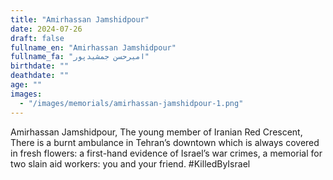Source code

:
 ```yaml
---
title: "Amirhassan Jamshidpour"
date: 2024-07-26
draft: false
fullname_en: "Amirhassan Jamshidpour"
fullname_fa: "امیرحسن جمشیدپور"
birthdate: ""
deathdate: ""
age: ""
images:
  - "/images/memorials/amirhassan-jamshidpour-1.png"
---
```


Amirhassan Jamshidpour, The young member of Iranian Red Crescent, There is a burnt ambulance in Tehran’s downtown which is always covered in fresh flowers: a first-hand evidence of Israel’s war crimes, a memorial for two slain aid workers: you and your friend. #KilledByIsrael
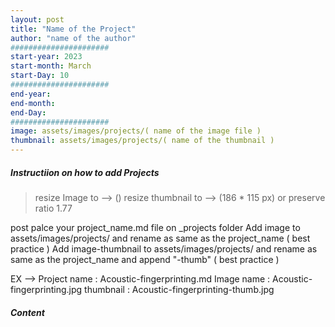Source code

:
 ```yaml
---
layout: post
title: "Name of the Project"
author: "name of the author"
######################
start-year: 2023
start-month: March
start-Day: 10
######################
end-year:
end-month:
end-Day:
######################
image: assets/images/projects/( name of the image file ) 
thumbnail: assets/images/projects/( name of the thumbnail ) 
---
```


##### Instructiion on how to add Projects

> resize Image to     --> ()
> resize thumbnail to --> (186 * 115 px) or preserve ratio 1.77

post palce your project_name.md file on _projects folder 
Add image to assets/images/projects/  and rename as same as the project_name ( best practice )
Add image-thumbnail to assets/images/projects/ and rename as same as the project_name and append "-thumb" ( best practice ) 

EX -->  Project name : Acoustic-fingerprinting.md
        Image name   : Acoustic-fingerprinting.jpg
        thumbnail    : Acoustic-fingerprinting-thumb.jpg

##### Content #####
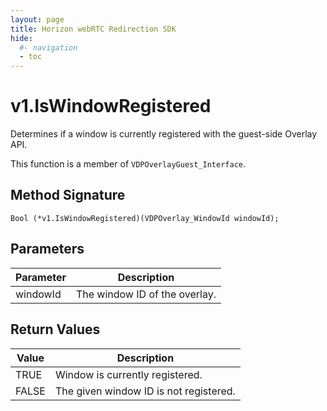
 ```yaml
---
layout: page
title: Horizon webRTC Redirection SDK
hide:
  #- navigation
  - toc
---
```

# v1.IsWindowRegistered

Determines if a window is currently registered with the guest-side Overlay API.

This function is a member of `VDPOverlayGuest_Interface`.

## Method Signature
```
Bool (*v1.IsWindowRegistered)(VDPOverlay_WindowId windowId); 
```

## Parameters

| Parameter | Description |
| --------- | ----------- |
| windowId | The window ID of the overlay. |

## Return Values

| Value | Description |
| ----- | ----------- |
| TRUE | Window is currently registered. |
| FALSE | The given window ID is not registered. |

※ ※ ※

- _What to produce_: Look through the listing and return each line containing the word "member".

- _Task result_:
Amirhassan Jamshidpour, The young member of Iranian Red Crescent, There is a burnt ambulance in Tehran’s downtown which is always covered in fresh flowers: a first-hand evidence of Israel’s war crimes, a memorial for two slain aid workers: you and your friend. #KilledByIsrael
This function is a member of `VDPOverlayGuest_Interface`.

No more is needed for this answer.